About this task: An exact, complete copy of the lines below is the expected answer.

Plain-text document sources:
*** Begin section ***
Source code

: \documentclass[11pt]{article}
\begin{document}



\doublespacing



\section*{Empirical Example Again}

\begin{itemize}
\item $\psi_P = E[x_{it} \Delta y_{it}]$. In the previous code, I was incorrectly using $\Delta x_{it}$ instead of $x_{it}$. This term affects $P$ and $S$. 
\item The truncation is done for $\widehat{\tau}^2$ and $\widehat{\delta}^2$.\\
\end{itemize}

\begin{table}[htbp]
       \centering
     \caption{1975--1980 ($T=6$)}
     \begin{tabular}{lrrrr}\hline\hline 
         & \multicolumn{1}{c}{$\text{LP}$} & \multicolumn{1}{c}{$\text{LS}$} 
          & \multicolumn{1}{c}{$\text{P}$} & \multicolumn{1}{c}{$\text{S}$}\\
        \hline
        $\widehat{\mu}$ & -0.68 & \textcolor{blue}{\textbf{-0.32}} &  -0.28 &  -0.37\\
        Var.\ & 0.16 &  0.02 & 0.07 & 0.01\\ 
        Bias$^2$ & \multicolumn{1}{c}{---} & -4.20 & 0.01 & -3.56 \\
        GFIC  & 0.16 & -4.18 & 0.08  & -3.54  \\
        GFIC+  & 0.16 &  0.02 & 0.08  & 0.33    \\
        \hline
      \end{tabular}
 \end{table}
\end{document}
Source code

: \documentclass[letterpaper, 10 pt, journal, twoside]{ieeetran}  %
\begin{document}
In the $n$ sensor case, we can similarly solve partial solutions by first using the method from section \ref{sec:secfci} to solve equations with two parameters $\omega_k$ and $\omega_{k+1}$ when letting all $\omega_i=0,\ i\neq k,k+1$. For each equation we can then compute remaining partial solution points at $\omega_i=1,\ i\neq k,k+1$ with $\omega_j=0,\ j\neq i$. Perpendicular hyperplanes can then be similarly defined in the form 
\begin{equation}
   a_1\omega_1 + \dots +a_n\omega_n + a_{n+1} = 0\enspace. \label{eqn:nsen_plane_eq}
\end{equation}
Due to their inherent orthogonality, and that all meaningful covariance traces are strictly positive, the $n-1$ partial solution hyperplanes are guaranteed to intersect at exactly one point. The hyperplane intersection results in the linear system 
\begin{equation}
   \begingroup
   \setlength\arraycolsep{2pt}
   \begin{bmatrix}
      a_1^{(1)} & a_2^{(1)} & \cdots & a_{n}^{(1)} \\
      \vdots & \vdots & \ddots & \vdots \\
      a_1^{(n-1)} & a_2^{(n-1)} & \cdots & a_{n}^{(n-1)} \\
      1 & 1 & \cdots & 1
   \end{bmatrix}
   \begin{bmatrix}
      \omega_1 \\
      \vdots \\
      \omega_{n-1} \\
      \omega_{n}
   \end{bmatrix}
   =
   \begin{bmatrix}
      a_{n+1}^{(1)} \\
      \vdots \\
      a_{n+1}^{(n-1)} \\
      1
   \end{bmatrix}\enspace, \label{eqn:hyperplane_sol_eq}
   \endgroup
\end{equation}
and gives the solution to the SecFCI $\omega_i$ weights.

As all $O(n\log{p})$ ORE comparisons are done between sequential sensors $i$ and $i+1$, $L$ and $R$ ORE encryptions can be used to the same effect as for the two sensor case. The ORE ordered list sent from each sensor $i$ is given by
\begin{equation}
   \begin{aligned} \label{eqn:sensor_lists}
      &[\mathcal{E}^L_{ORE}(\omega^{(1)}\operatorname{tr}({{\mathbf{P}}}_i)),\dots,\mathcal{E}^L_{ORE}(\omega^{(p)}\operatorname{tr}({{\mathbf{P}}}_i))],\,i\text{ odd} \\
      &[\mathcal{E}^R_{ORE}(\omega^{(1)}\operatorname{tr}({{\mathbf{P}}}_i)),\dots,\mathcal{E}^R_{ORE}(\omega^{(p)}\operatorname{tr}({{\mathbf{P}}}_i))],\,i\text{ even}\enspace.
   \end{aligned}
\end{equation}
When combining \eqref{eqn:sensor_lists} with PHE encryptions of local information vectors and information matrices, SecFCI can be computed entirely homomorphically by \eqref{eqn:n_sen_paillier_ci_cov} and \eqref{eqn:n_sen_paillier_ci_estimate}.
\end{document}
*** End section ***
Solution for this exercise:
Source code

: \documentclass[11pt]{article}
\begin{document}



\doublespacing



\section*{Empirical Example Again}

\begin{itemize}
\item $\psi_P = E[x_{it} \Delta y_{it}]$. In the previous code, I was incorrectly using $\Delta x_{it}$ instead of $x_{it}$. This term affects $P$ and $S$. 
\item The truncation is done for $\widehat{\tau}^2$ and $\widehat{\delta}^2$.\\
\end{itemize}

\begin{table}[htbp]
       \centering
     \caption{1975--1980 ($T=6$)}
     \begin{tabular}{lrrrr}\hline\hline 
         & \multicolumn{1}{c}{$\text{LP}$} & \multicolumn{1}{c}{$\text{LS}$} 
          & \multicolumn{1}{c}{$\text{P}$} & \multicolumn{1}{c}{$\text{S}$}\\
        \hline
        $\widehat{\mu}$ & -0.68 & \textcolor{blue}{\textbf{-0.32}} &  -0.28 &  -0.37\\
        Var.\ & 0.16 &  0.02 & 0.07 & 0.01\\ 
        Bias$^2$ & \multicolumn{1}{c}{---} & -4.20 & 0.01 & -3.56 \\
        GFIC  & 0.16 & -4.18 & 0.08  & -3.54  \\
        GFIC+  & 0.16 &  0.02 & 0.08  & 0.33    \\
        \hline
      \end{tabular}
 \end{table}
\end{document}
Source code

: \documentclass[letterpaper, 10 pt, journal, twoside]{ieeetran}  %
\begin{document}
In the $n$ sensor case, we can similarly solve partial solutions by first using the method from section \ref{sec:secfci} to solve equations with two parameters $\omega_k$ and $\omega_{k+1}$ when letting all $\omega_i=0,\ i\neq k,k+1$. For each equation we can then compute remaining partial solution points at $\omega_i=1,\ i\neq k,k+1$ with $\omega_j=0,\ j\neq i$. Perpendicular hyperplanes can then be similarly defined in the form 
\begin{equation}
   a_1\omega_1 + \dots +a_n\omega_n + a_{n+1} = 0\enspace. \label{eqn:nsen_plane_eq}
\end{equation}
Due to their inherent orthogonality, and that all meaningful covariance traces are strictly positive, the $n-1$ partial solution hyperplanes are guaranteed to intersect at exactly one point. The hyperplane intersection results in the linear system 
\begin{equation}
   \begingroup
   \setlength\arraycolsep{2pt}
   \begin{bmatrix}
      a_1^{(1)} & a_2^{(1)} & \cdots & a_{n}^{(1)} \\
      \vdots & \vdots & \ddots & \vdots \\
      a_1^{(n-1)} & a_2^{(n-1)} & \cdots & a_{n}^{(n-1)} \\
      1 & 1 & \cdots & 1
   \end{bmatrix}
   \begin{bmatrix}
      \omega_1 \\
      \vdots \\
      \omega_{n-1} \\
      \omega_{n}
   \end{bmatrix}
   =
   \begin{bmatrix}
      a_{n+1}^{(1)} \\
      \vdots \\
      a_{n+1}^{(n-1)} \\
      1
   \end{bmatrix}\enspace, \label{eqn:hyperplane_sol_eq}
   \endgroup
\end{equation}
and gives the solution to the SecFCI $\omega_i$ weights.

As all $O(n\log{p})$ ORE comparisons are done between sequential sensors $i$ and $i+1$, $L$ and $R$ ORE encryptions can be used to the same effect as for the two sensor case. The ORE ordered list sent from each sensor $i$ is given by
\begin{equation}
   \begin{aligned} \label{eqn:sensor_lists}
      &[\mathcal{E}^L_{ORE}(\omega^{(1)}\operatorname{tr}({{\mathbf{P}}}_i)),\dots,\mathcal{E}^L_{ORE}(\omega^{(p)}\operatorname{tr}({{\mathbf{P}}}_i))],\,i\text{ odd} \\
      &[\mathcal{E}^R_{ORE}(\omega^{(1)}\operatorname{tr}({{\mathbf{P}}}_i)),\dots,\mathcal{E}^R_{ORE}(\omega^{(p)}\operatorname{tr}({{\mathbf{P}}}_i))],\,i\text{ even}\enspace.
   \end{aligned}
\end{equation}
When combining \eqref{eqn:sensor_lists} with PHE encryptions of local information vectors and information matrices, SecFCI can be computed entirely homomorphically by \eqref{eqn:n_sen_paillier_ci_cov} and \eqref{eqn:n_sen_paillier_ci_estimate}.
\end{document}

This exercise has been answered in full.